As human beings we have freedom. This may not always be obvious as we are also living lives filled with obligations and a long list of necessary, unavoidable, repetitive and sometimes tedious tasks. Nevertheless, we often have a choice and we frequently have to make decisions. Today I want to build on my previous discussion on how our choices tend to be based on guesses of how they will affect us in the future. There are ways in which positive psychology can assist us to choose happiness. Nothing can guarantee happiness, of course. I also don’t buy the line that it is a birth right. To me it is a gifted grace. Nevertheless, there is much we can do to invite it into our lives. And luckily, as I hope you have seen by topics covered so far, we can prioritise it without becoming selfish hedonists.
As pointed out last week, in making choices it is important to try to see the big picture. As Ed Diener and Robert Biswas-Diener have stressed, whenever our focus is limited, we are likely to overlook a variety of aspects and potential outcomes of a choice. According to Diener and Biswas-Diener, we also cannot take other people’s experiences as a guide to predict how a choice will affect us.1 The exhilarating feeling of a sky dive, the bliss of a lover licking one’s toes, the adventure of trekking in Antarctica – these may rock our friend Jackie’s boat, but they do not necessarily translate to us. “There is no substitute for personal experience,” Diener and Biswas-Diener advise. They recommend that before we make a big decision, we should try to get a real experience of a new job, person to date, volunteering position, or town stay wherever possible.2
Another aspect that makes choices challenging is that we often have conflicting needs, which we are not confident in prioritising. One of the cornerstones of understanding human necessity is Abraham Maslow’s Hierarchy of Needs. The gist of this hierarchy is that our physiological needs need to be met before we look to satisfy our safety needs. Once we feel safe we seek to satisfy our next higher needs of love and belonging, which, if met, allows us to pursue our need for esteem, and so on. In studying this pyramid try to relate to it and recognise how you prioritise your own needs accordingly.

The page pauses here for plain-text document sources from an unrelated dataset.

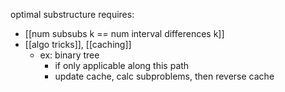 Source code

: optimal substructure requires: 
- [[num subsubs k == num interval differences k]]
- [[algo tricks]], [[caching]]
	- ex: binary tree
		- if only applicable along this path
		- update cache, calc subproblems, then reverse cache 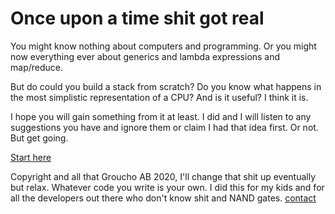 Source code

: # Once upon a time shit got real

You might know nothing about computers and programming. Or you might now everything ever about generics and lambda expressions and map/reduce.

But do could you build a stack from scratch? Do you know what happens in the most simplistic representation of a CPU? And is it useful? I think it is.

I hope you will gain something from it at least. I did and I will listen to any suggestions you have and ignore them or claim I had that idea first. Or not. But get going.

[Start here](/oldie/intro.html)

Copyright and all that Groucho AB 2020, I'll change that shit up eventually but relax. Whatever code you write is your own. I did this for my kids and for all the developers out there who don't know shit and NAND gates. 
[contact](email:nikder+emu@gmail.com)


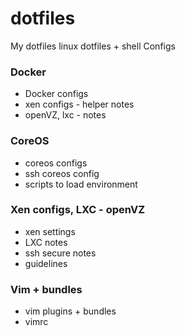 dotfiles
========

My dotfiles
linux dotfiles + shell Configs

### Docker
- Docker configs
- xen configs - helper notes
- openVZ, lxc - notes

### CoreOS
- coreos configs
- ssh coreos config
- scripts to load environment

### Xen configs, LXC - openVZ

- xen settings
- LXC notes
- ssh secure notes
- guidelines

### Vim + bundles
- vim plugins + bundles
- vimrc
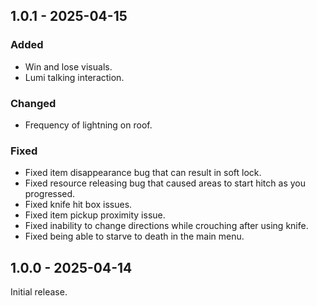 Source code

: ## 1.0.1 - 2025-04-15

### Added

- Win and lose visuals.
- Lumi talking interaction.

### Changed

- Frequency of lightning on roof.

### Fixed

- Fixed item disappearance bug that can result in soft lock.
- Fixed resource releasing bug that caused areas to start hitch as you progressed.
- Fixed knife hit box issues.
- Fixed item pickup proximity issue.
- Fixed inability to change directions while crouching after using knife.
- Fixed being able to starve to death in the main menu.

## 1.0.0 - 2025-04-14

Initial release.
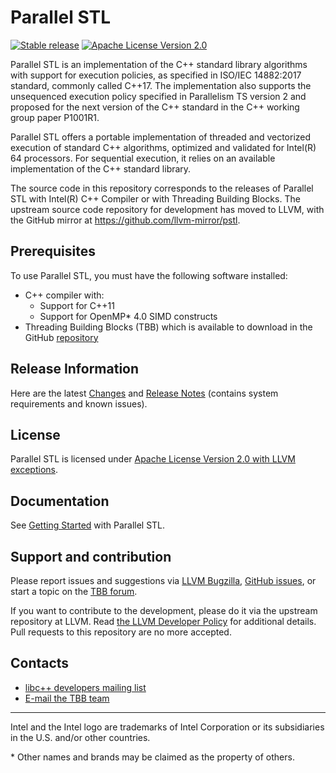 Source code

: # Parallel STL
[![Stable release](https://img.shields.io/badge/version-20190305-green.svg)](https://github.com/intel/parallelstl/releases/tag/20190305)
[![Apache License Version 2.0](https://img.shields.io/badge/license-Apache_2.0-green.svg)](LICENSE)

Parallel STL is an implementation of the C++ standard library algorithms with support for execution policies,
as specified in ISO/IEC 14882:2017 standard, commonly called C++17.
The implementation also supports the unsequenced execution policy specified in Parallelism TS version 2
and proposed for the next version of the C++ standard in the C++ working group paper P1001R1.

Parallel STL offers a portable implementation of threaded and vectorized execution of standard C++ algorithms, optimized and validated for Intel(R) 64 processors.
For sequential execution, it relies on an available implementation of the C++ standard library.

The source code in this repository corresponds to the releases of Parallel STL with Intel(R) C++ Compiler or with Threading Building Blocks.
The upstream source code repository for development has moved to LLVM, with the GitHub mirror at https://github.com/llvm-mirror/pstl.

## Prerequisites
To use Parallel STL, you must have the following software installed:
* C++ compiler with:
  * Support for C++11
  * Support for OpenMP* 4.0 SIMD constructs
* Threading Building Blocks (TBB) which is available to download in the GitHub [repository](https://github.com/01org/tbb/)

## Release Information
Here are the latest [Changes](CHANGES) and [Release Notes](doc/Release_Notes.txt) (contains system requirements and known issues).

## License
Parallel STL is licensed under [Apache License Version 2.0 with LLVM exceptions](LICENSE).

## Documentation
See [Getting Started](https://software.intel.com/en-us/get-started-with-pstl) with Parallel STL.

## Support and contribution
Please report issues and suggestions via [LLVM Bugzilla](https://bugs.llvm.org/),
[GitHub issues](https://github.com/intel/parallelstl/issues), or start a topic on the
[TBB forum](http://software.intel.com/en-us/forums/intel-threading-building-blocks/).

If you want to contribute to the development, please do it via the upstream repository at LLVM.
Read [the LLVM Developer Policy](https://llvm.org/docs/DeveloperPolicy.html) for additional details.
Pull requests to this repository are no more accepted.

## Contacts
* [libc++ developers mailing list](https://lists.llvm.org/mailman/listinfo/libcxx-dev)
* [E-mail the TBB team](mailto:inteltbbdevelopers@intel.com)

------------------------------------------------------------------------
Intel and the Intel logo are trademarks of Intel Corporation or its subsidiaries in the U.S. and/or other countries.

\* Other names and brands may be claimed as the property of others. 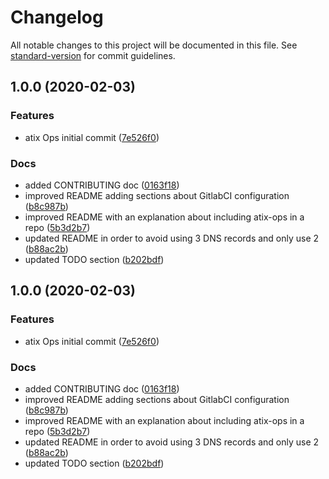 # Changelog

All notable changes to this project will be documented in this file. See [standard-version](https://github.com/conventional-changelog/standard-version) for commit guidelines.

## 1.0.0 (2020-02-03)


### Features

* atix Ops initial commit ([7e526f0](https://gitlab.com/atixlabs/atix-ops/commit/7e526f0d2bd7642d68d913e6419158b3eb9c398a))


### Docs

* added CONTRIBUTING doc ([0163f18](https://gitlab.com/atixlabs/atix-ops/commit/0163f1838153ca8f1c8f8c28951e8c2da436da17))
* improved README adding sections about GitlabCI configuration ([b8c987b](https://gitlab.com/atixlabs/atix-ops/commit/b8c987bae3825e0ee7c50492e4e451696b2ab47e))
* improved README with an explanation about including atix-ops in a repo ([5b3d2b7](https://gitlab.com/atixlabs/atix-ops/commit/5b3d2b70962e163e20a41a5acf72afa93ce70a5e))
* updated README in order to avoid using 3 DNS records and only use 2 ([b88ac2b](https://gitlab.com/atixlabs/atix-ops/commit/b88ac2b69d4e06aab6690a9b3b5e69b19fe58902))
* updated TODO section ([b202bdf](https://gitlab.com/atixlabs/atix-ops/commit/b202bdf5d701458b548504589b62fb7abf64f910))

## 1.0.0 (2020-02-03)


### Features

* atix Ops initial commit ([7e526f0](https://gitlab.com/atixlabs/atix-ops/commit/7e526f0d2bd7642d68d913e6419158b3eb9c398a))


### Docs

* added CONTRIBUTING doc ([0163f18](https://gitlab.com/atixlabs/atix-ops/commit/0163f1838153ca8f1c8f8c28951e8c2da436da17))
* improved README adding sections about GitlabCI configuration ([b8c987b](https://gitlab.com/atixlabs/atix-ops/commit/b8c987bae3825e0ee7c50492e4e451696b2ab47e))
* improved README with an explanation about including atix-ops in a repo ([5b3d2b7](https://gitlab.com/atixlabs/atix-ops/commit/5b3d2b70962e163e20a41a5acf72afa93ce70a5e))
* updated README in order to avoid using 3 DNS records and only use 2 ([b88ac2b](https://gitlab.com/atixlabs/atix-ops/commit/b88ac2b69d4e06aab6690a9b3b5e69b19fe58902))
* updated TODO section ([b202bdf](https://gitlab.com/atixlabs/atix-ops/commit/b202bdf5d701458b548504589b62fb7abf64f910))
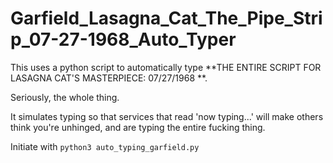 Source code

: # Garfield_Lasagna_Cat_The_Pipe_Strip_07-27-1968_Auto_Typer
This uses a python script to automatically type **THE ENTIRE SCRIPT FOR LASAGNA CAT'S MASTERPIECE: 07/27/1968 **.

Seriously, the whole thing.

It simulates typing so that services that read 'now typing...' will make others think you're unhinged, and are typing the entire fucking thing.

Initiate with `python3 auto_typing_garfield.py`
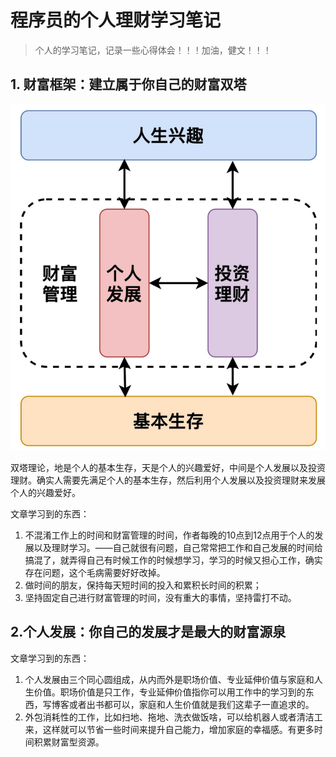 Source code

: # 程序员的个人理财学习笔记

> 个人的学习笔记，记录一些心得体会！！！加油，健文！！！

## 1. 财富框架：建立属于你自己的财富双塔

![](./img/1.双塔.png)

双塔理论，地是个人的基本生存，天是个人的兴趣爱好，中间是个人发展以及投资理财。确实人需要先满足个人的基本生存，然后利用个人发展以及投资理财来发展个人的兴趣爱好。

文章学习到的东西：

1. 不混淆工作上的时间和财富管理的时间，作者每晚的10点到12点用于个人的发展以及理财学习。——自己就很有问题，自己常常把工作和自己发展的时间给搞混了，就弄得自己有时候工作的时候想学习，学习的时候又担心工作，确实存在问题，这个毛病需要好好改掉。
2. 做时间的朋友，保持每天短时间的投入和累积长时间的积累；
3. 坚持固定自己进行财富管理的时间，没有重大的事情，坚持雷打不动。

## 2.个人发展：你自己的发展才是最大的财富源泉

文章学习到的东西：

1. 个人发展由三个同心圆组成，从内而外是职场价值、专业延伸价值与家庭和人生价值。职场价值是只工作，专业延伸价值指你可以用工作中的学习到的东西，写博客或者出书都可以，家庭和人生价值就是我们这辈子一直追求的。
2. 外包消耗性的工作，比如扫地、拖地、洗衣做饭啥，可以给机器人或者清洁工来，这样就可以节省一些时间来提升自己能力，增加家庭的幸福感。有更多时间积累财富型资源。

A number of years ago I used this Hierarchy of Needs to make a very difficult decision. I had come to Perth to start a new job, which had been very difficult to win. Except that the job wouldn’t start! The employer dawdled and seemed to think that I could just wait around whilst they organised themselves. Instead, I ran out of money fast. By the time I was three weeks unemployed and two thousand dollars in debt, I simply went out and applied for another “interim” job. I was offered one with an immediate start, and I didn’t mind it. Five weeks later, I had a phone call from my “proper” job that I was to start on Monday. What to do? I went and looked at my “proper” job, considered the work space, colleagues, and location. And then I decided based on the Hierarchy of Needs: The “proper” job entailed less hours and significantly less pay, which meant I would have had to find additional work. However, I would have enjoyed the work and the industry more. All of my friends advised me to take the “proper” job. I didn’t. I decided that at the bottom of my needs were food and safety, which my “interim” job filled very comfortably; meaningful work comes above it. It was one of my best decisions ever.
Another, perhaps surprising consideration is that having more choices does not lead to greater satisfaction and happiness. In fact, Diener and Biswas-Diener write, extensive choice can lower happiness. There are two types of people in terms of making decisions: 1. Satisficers; individuals who have a bottom line for what is good enough and acceptable for them; and 2. Maximisers; people who try to achieve the very best outcome whenever they make decisions.3
Maximisers are forever chasing the best job, doctor, pay check, car, kitchen appliance, school for their kids, phone, or office machine. They research at length, evaluate by comparing features, and spend considerable time making sure they choose the best. This seems the intelligent thing to do, right? Yes; in terms of the fact that maximisers tend to get better outcomes. Does this make them happier though? No! It turns out that maximisers frequently don’t end up feeling truly satisfied. They tend to second-guess their choices and are less happy with their achievements. Studies have shown that maximisers are also less optimistic, have less self-esteem and life satisfaction, and have more regrets and depression than satisficers. Satisficers tend to evaluate an item, person or situation by its/their own merit. They ask: can this machine/institution/person do the job? Can it/they meet my needs? They select products, relationships and outcomes on the basis that they are good enough for them. And according to Diener and Biswas-Diener, using such personal assessment is a better road to happiness. 4 (As a hard boiled perfectionist, I found this piece of research quite a revelation!)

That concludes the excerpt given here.